# MATERIAL FOR THE TASK
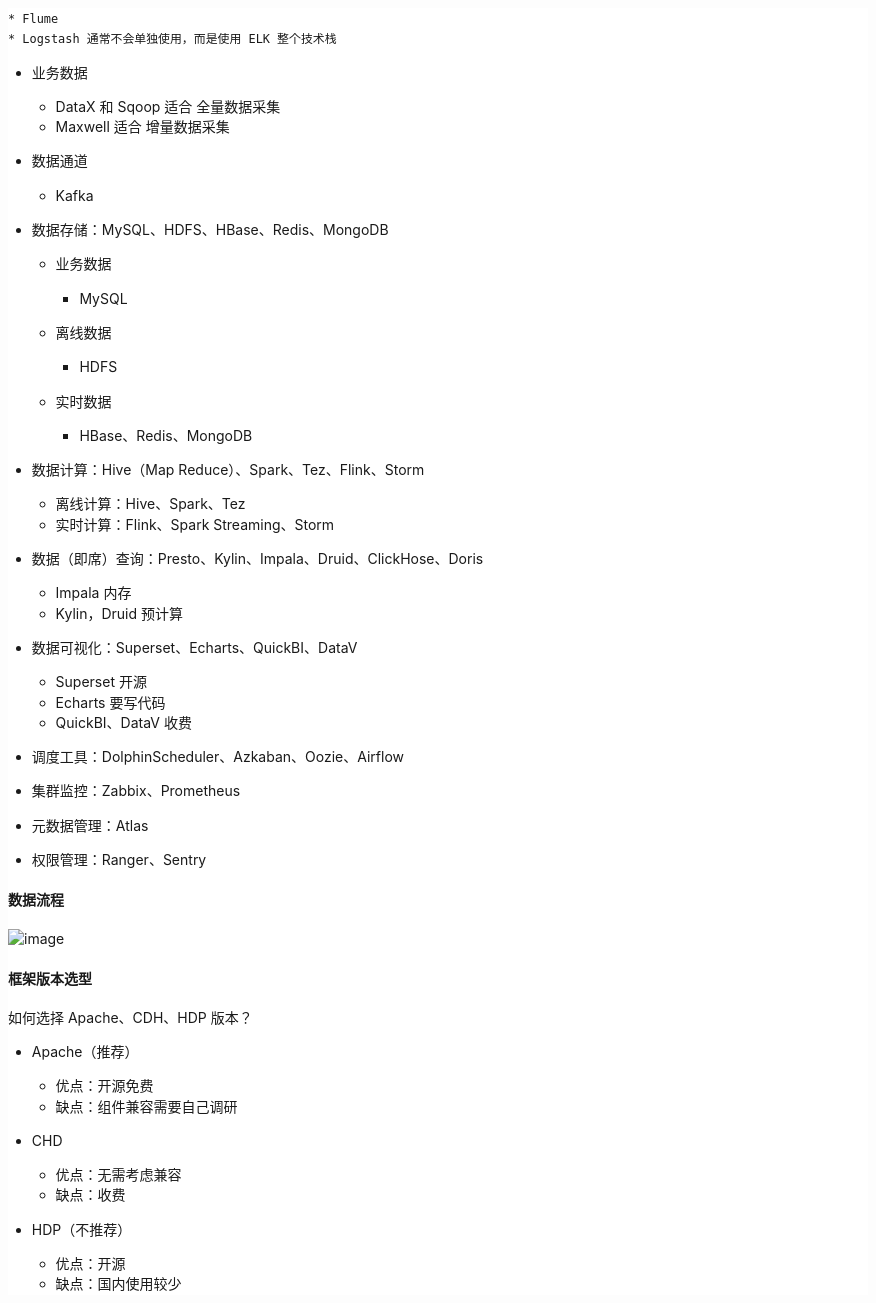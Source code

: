     * Flume
    * Logstash 通常不会单独使用，而是使用 ELK 整个技术栈
  * 业务数据

    * DataX 和 Sqoop 适合 全量数据采集
    * Maxwell 适合 增量数据采集
  * 数据通道

    * Kafka
* 数据存储：MySQL、HDFS、HBase、Redis、MongoDB

  * 业务数据

    * MySQL
  * 离线数据

    * HDFS
  * 实时数据

    * HBase、Redis、MongoDB
* 数据计算：Hive（Map Reduce）、Spark、Tez、Flink、Storm

  * 离线计算：Hive、Spark、Tez
  * 实时计算：Flink、Spark Streaming、Storm
* 数据（即席）查询：Presto、Kylin、Impala、Druid、ClickHose、Doris

  * Impala 内存
  * Kylin，Druid 预计算
* 数据可视化：Superset、Echarts、QuickBI、DataV

  * Superset 开源
  * Echarts 要写代码
  * QuickBI、DataV 收费
* 调度工具：DolphinScheduler、Azkaban、Oozie、Airflow
* 集群监控：Zabbix、Prometheus
* 元数据管理：Atlas
* 权限管理：Ranger、Sentry

#### 数据流程

​![image](http://127.0.0.1:50577/assets/image-20250215103528-96cayyd.png)​

#### 框架版本选型

如何选择 Apache、CDH、HDP 版本？

* Apache（推荐）

  * 优点：开源免费
  * 缺点：组件兼容需要自己调研
* CHD

  * 优点：无需考虑兼容
  * 缺点：收费
* HDP（不推荐）

  * 优点：开源
  * 缺点：国内使用较少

# TRY IT
Could you return the whole listing exactly, with every picture removed?

# SOLUTION TO THE PROBLEM
Source code

:     * Flume
    * Logstash 通常不会单独使用，而是使用 ELK 整个技术栈
  * 业务数据

    * DataX 和 Sqoop 适合 全量数据采集
    * Maxwell 适合 增量数据采集
  * 数据通道

    * Kafka
* 数据存储：MySQL、HDFS、HBase、Redis、MongoDB

  * 业务数据

    * MySQL
  * 离线数据

    * HDFS
  * 实时数据

    * HBase、Redis、MongoDB
* 数据计算：Hive（Map Reduce）、Spark、Tez、Flink、Storm

  * 离线计算：Hive、Spark、Tez
  * 实时计算：Flink、Spark Streaming、Storm
* 数据（即席）查询：Presto、Kylin、Impala、Druid、ClickHose、Doris

  * Impala 内存
  * Kylin，Druid 预计算
* 数据可视化：Superset、Echarts、QuickBI、DataV

  * Superset 开源
  * Echarts 要写代码
  * QuickBI、DataV 收费
* 调度工具：DolphinScheduler、Azkaban、Oozie、Airflow
* 集群监控：Zabbix、Prometheus
* 元数据管理：Atlas
* 权限管理：Ranger、Sentry

#### 数据流程

​![image](http://127.0.0.1:50577/assets/image-20250215103528-96cayyd.png)​

#### 框架版本选型

如何选择 Apache、CDH、HDP 版本？

* Apache（推荐）

  * 优点：开源免费
  * 缺点：组件兼容需要自己调研
* CHD

  * 优点：无需考虑兼容
  * 缺点：收费
* HDP（不推荐）

  * 优点：开源
  * 缺点：国内使用较少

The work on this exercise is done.